Même « rénovée » à grands frais, la centrale de Fessenheim n’aurait pas pu atteindre les exigences de sûreté imposées aux réacteurs plus récents. Sa fermeture était absolument nécessaire pour limiter les risques accidentels pour la France mais aussi pour l’Allemagne et la Suisse, situées à quelques dizaines de kilomètres à peine.
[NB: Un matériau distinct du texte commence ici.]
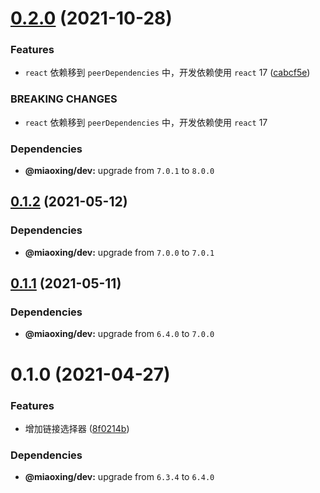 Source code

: # [0.2.0](https://github.com/miaoxing/mxjs-a-link-picker/compare/v0.1.2...v0.2.0) (2021-10-28)


### Features

* `react` 依赖移到 `peerDependencies` 中，开发依赖使用 `react` 17 ([cabcf5e](https://github.com/miaoxing/mxjs-a-link-picker/commit/cabcf5e64f4defcb4095f2e8e178d79a9251096d))


### BREAKING CHANGES

* `react` 依赖移到 `peerDependencies` 中，开发依赖使用 `react` 17





### Dependencies

* **@miaoxing/dev:** upgrade from `7.0.1` to `8.0.0`

## [0.1.2](https://github.com/miaoxing/mxjs-a-link-picker/compare/v0.1.1...v0.1.2) (2021-05-12)





### Dependencies

* **@miaoxing/dev:** upgrade from `7.0.0` to `7.0.1`

## [0.1.1](https://github.com/miaoxing/mxjs-a-link-picker/compare/v0.1.0...v0.1.1) (2021-05-11)





### Dependencies

* **@miaoxing/dev:** upgrade from `6.4.0` to `7.0.0`

# 0.1.0 (2021-04-27)


### Features

* 增加链接选择器 ([8f0214b](https://github.com/miaoxing/mxjs-a-link-picker/commit/8f0214bf55f3799114571cd87f36553492f758c4))





### Dependencies

* **@miaoxing/dev:** upgrade from `6.3.4` to `6.4.0`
La fermeture des autres centrales doit être mieux anticipée


D’ici fin 2020, une douzaine d’autres réacteurs nucléaires auront dépassé 40 ans de fonctionnement, mais EDF tente d’imposer leur prolongation d’au moins dix ans, en y réalisant des travaux pour des coûts exorbitants et pourtant insuffisants à garantir un niveau de sécurité satisfaisant.

Maintes fois repoussée et controversée, la fermeture de Fessenheim n’a pas été correctement anticipée et préparée. La reconversion du territoire n’est que timidement amorcée, le sort des sous-traitants reste incertain. La fermeture a été subie par les acteurs du territoire. Il est impératif de tirer les leçons de la gestion de l’arrêt de Fessenheim en prévision de la fermeture à venir des autres réacteurs nucléaires vieillissants.


Au-delà de 40 ans, l’exploitation des réacteurs est incertaine et qu’on le veuille ou non, il faut anticiper leur fermeture. En Suisse, tous les réacteurs nucléaires auront dépassé les 40 ans d’activités en 2024. Le réacteur de Beznau a dépassé les 50 ans d’exploitation en 2019. Il a pourtant été arrêté pendant 3 ans après la découverte d’un bon millier de défauts dans le matériau de la cuve de pression en 2015. De façon à garantir la sécurité de la population, le mieux serait de sortir rapidement du nucléaire et de réaliser une transition vers un approvisionnement énergétique basé uniquement sur les renouvelables.